The recent agreement between Games Workshop and Fantasy Flight Games may have ended because of the latter’s new Star Wars ground combat game. Star Wars: Legion miniature battle game joins the publisher’s Star Wars Role-Playing Game. While GW has not offered an RPG since 2009, Legion can be seen as a direct competitor to Warhammer 40K.

Moving Forward

In this regard, GW’s new partnership makes sense. WizKids’ business model focuses less on creating its own world settings. Instead, it has been very successful in porting others’ IP into its game mechanics.  It remains the industry leader in collectible miniatures games.
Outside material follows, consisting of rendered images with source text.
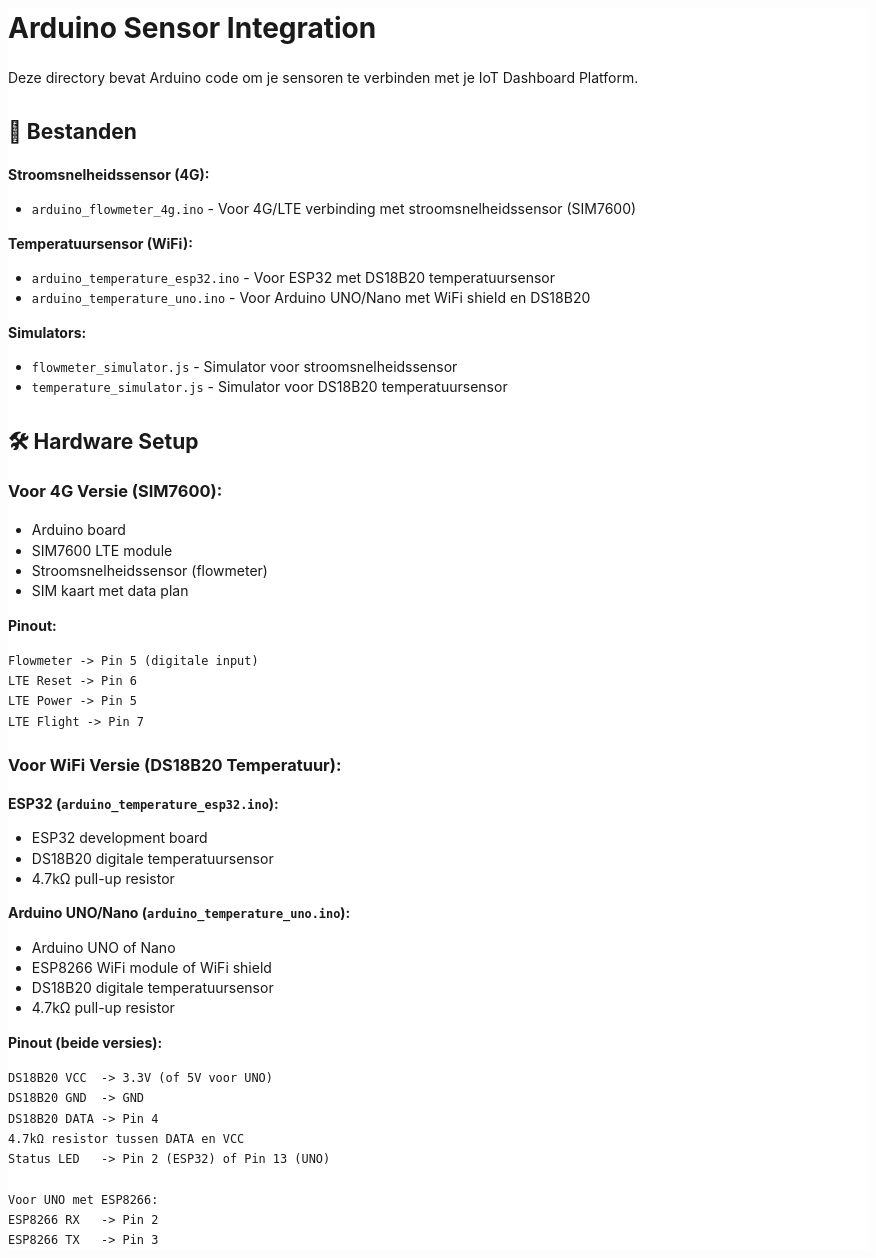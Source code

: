 # Arduino Sensor Integration

Deze directory bevat Arduino code om je sensoren te verbinden met je IoT Dashboard Platform.

## 📁 Bestanden

**Stroomsnelheidssensor (4G):**
- `arduino_flowmeter_4g.ino` - Voor 4G/LTE verbinding met stroomsnelheidssensor (SIM7600)

**Temperatuursensor (WiFi):**
- `arduino_temperature_esp32.ino` - Voor ESP32 met DS18B20 temperatuursensor
- `arduino_temperature_uno.ino` - Voor Arduino UNO/Nano met WiFi shield en DS18B20

**Simulators:**
- `flowmeter_simulator.js` - Simulator voor stroomsnelheidssensor
- `temperature_simulator.js` - Simulator voor DS18B20 temperatuursensor

## 🛠️ Hardware Setup

### Voor 4G Versie (SIM7600):
- Arduino board
- SIM7600 LTE module
- Stroomsnelheidssensor (flowmeter)
- SIM kaart met data plan

**Pinout:**
```
Flowmeter -> Pin 5 (digitale input)
LTE Reset -> Pin 6
LTE Power -> Pin 5  
LTE Flight -> Pin 7
```

### Voor WiFi Versie (DS18B20 Temperatuur):

**ESP32 (`arduino_temperature_esp32.ino`):**
- ESP32 development board
- DS18B20 digitale temperatuursensor
- 4.7kΩ pull-up resistor

**Arduino UNO/Nano (`arduino_temperature_uno.ino`):**
- Arduino UNO of Nano
- ESP8266 WiFi module of WiFi shield
- DS18B20 digitale temperatuursensor
- 4.7kΩ pull-up resistor

**Pinout (beide versies):**
```
DS18B20 VCC  -> 3.3V (of 5V voor UNO)
DS18B20 GND  -> GND  
DS18B20 DATA -> Pin 4
4.7kΩ resistor tussen DATA en VCC
Status LED   -> Pin 2 (ESP32) of Pin 13 (UNO)

Voor UNO met ESP8266:
ESP8266 RX   -> Pin 2
ESP8266 TX   -> Pin 3
```
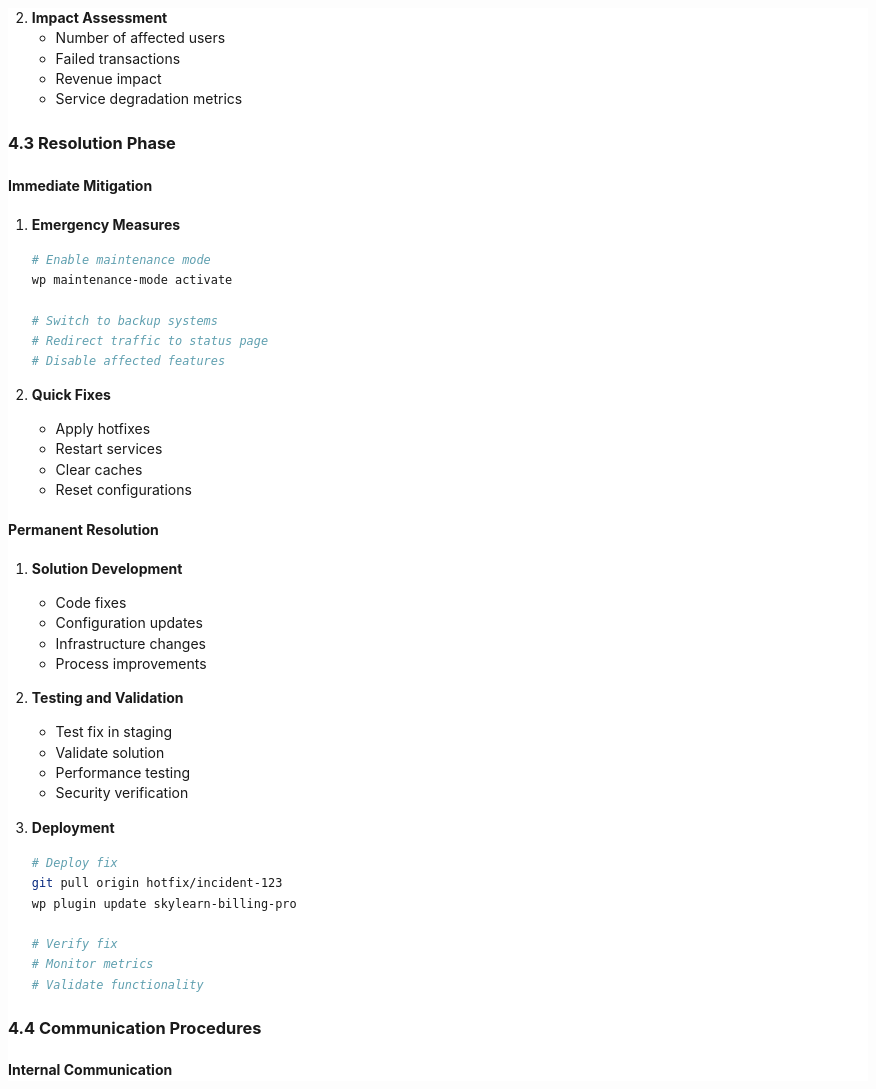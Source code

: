 2. **Impact Assessment**
   - Number of affected users
   - Failed transactions
   - Revenue impact
   - Service degradation metrics

### 4.3 Resolution Phase

#### Immediate Mitigation
1. **Emergency Measures**
   ```bash
   # Enable maintenance mode
   wp maintenance-mode activate
   
   # Switch to backup systems
   # Redirect traffic to status page
   # Disable affected features
   ```

2. **Quick Fixes**
   - Apply hotfixes
   - Restart services
   - Clear caches
   - Reset configurations

#### Permanent Resolution
1. **Solution Development**
   - Code fixes
   - Configuration updates
   - Infrastructure changes
   - Process improvements

2. **Testing and Validation**
   - Test fix in staging
   - Validate solution
   - Performance testing
   - Security verification

3. **Deployment**
   ```bash
   # Deploy fix
   git pull origin hotfix/incident-123
   wp plugin update skylearn-billing-pro
   
   # Verify fix
   # Monitor metrics
   # Validate functionality
   ```

### 4.4 Communication Procedures

#### Internal Communication
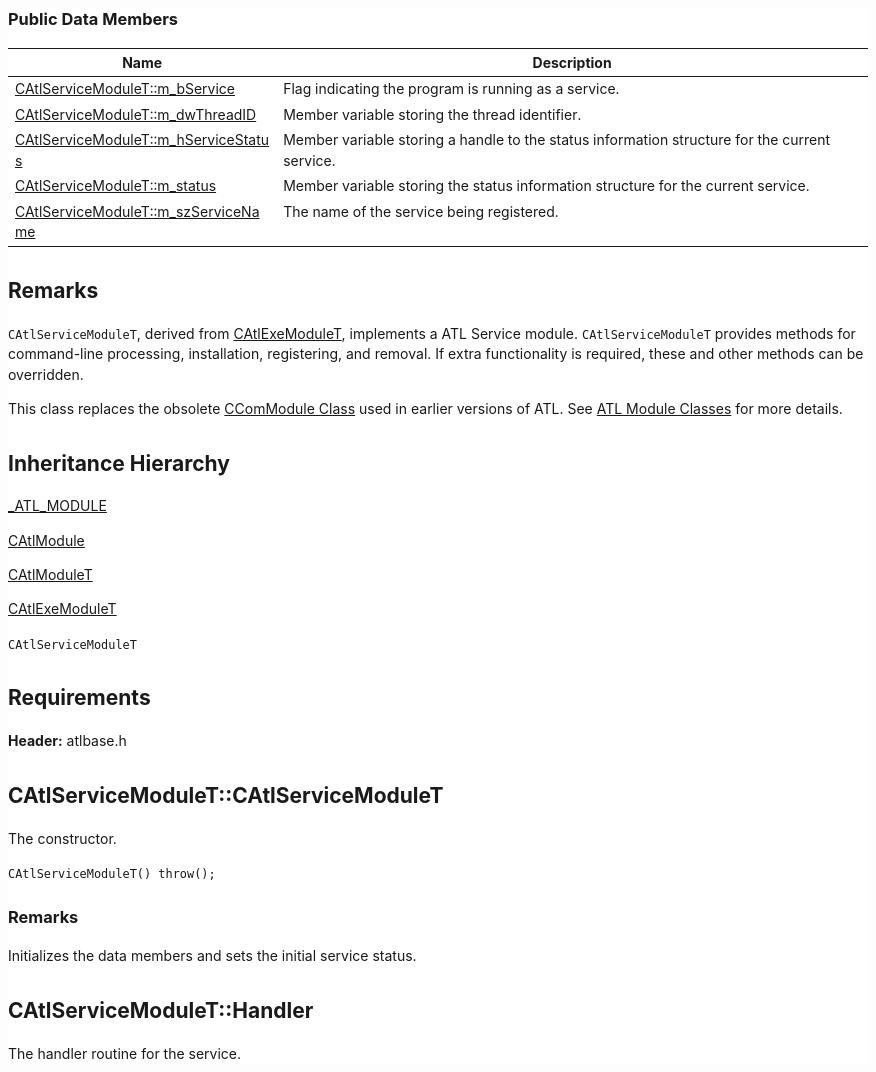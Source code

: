 ### Public Data Members  
  
|Name|Description|  
|----------|-----------------|  
|[CAtlServiceModuleT::m_bService](#catlservicemodulet__m_bservice)|Flag indicating the program is running as a service.|  
|[CAtlServiceModuleT::m_dwThreadID](#catlservicemodulet__m_dwthreadid)|Member variable storing the thread identifier.|  
|[CAtlServiceModuleT::m_hServiceStatus](#catlservicemodulet__m_hservicestatus)|Member variable storing a handle to the status information structure for the current service.|  
|[CAtlServiceModuleT::m_status](#catlservicemodulet__m_status)|Member variable storing the status information structure for the current service.|  
|[CAtlServiceModuleT::m_szServiceName](#catlservicemodulet__m_szservicename)|The name of the service being registered.|  
  
## Remarks  
 `CAtlServiceModuleT`, derived from [CAtlExeModuleT](../../atl/reference/catlexemodulet-class.md), implements a ATL Service module. `CAtlServiceModuleT` provides methods for command-line processing, installation, registering, and removal. If extra functionality is required, these and other methods can be overridden.  
  
 This class replaces the obsolete [CComModule Class](../../atl/reference/ccommodule-class.md) used in earlier versions of ATL. See [ATL Module Classes](../../atl/atl-module-classes.md) for more details.  
  
## Inheritance Hierarchy  
 [_ATL_MODULE](../topic/_atl_module.md)  
  
 [CAtlModule](../../atl/reference/catlmodule-class.md)  
  
 [CAtlModuleT](../../atl/reference/catlmodulet-class.md)  
  
 [CAtlExeModuleT](../../atl/reference/catlexemodulet-class.md)  
  
 `CAtlServiceModuleT`  
  
## Requirements  
 **Header:** atlbase.h  
  
##  <a name="catlservicemodulet__catlservicemodulet"></a>  CAtlServiceModuleT::CAtlServiceModuleT  
 The constructor.  
  
```
CAtlServiceModuleT() throw();
```  
  
### Remarks  
 Initializes the data members and sets the initial service status.  
  
##  <a name="catlservicemodulet__handler"></a>  CAtlServiceModuleT::Handler  
 The handler routine for the service.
Their “clicky base” miniatures and custom dice games are completely new formats for Warhammer 40K. Perhaps most importantly, WizKids distribution channels take them to toy shops as well as game shops. This opens up new audiences to the Warhammer setting.

As mentioned earlier, the WH40K setting is grim. WizKids may downplay this aspect in their releases. That is one reason for the hesitance expressed by many its fans regarding this news. With the first games due out in mid-2018, only time will tell if these new games prove popular. If this joint venture is successful, then it is possible that more GW IP will follow, including the fantasy products and possibly Battlefleet Gothic, a beloved cult classic WH40K-themed space ship battle game. It would be ironic if it were implemented using the Attack Wing rules, as those are licensed from Fantasy Flight and used in its Star Wars: X-Wing and Armada games.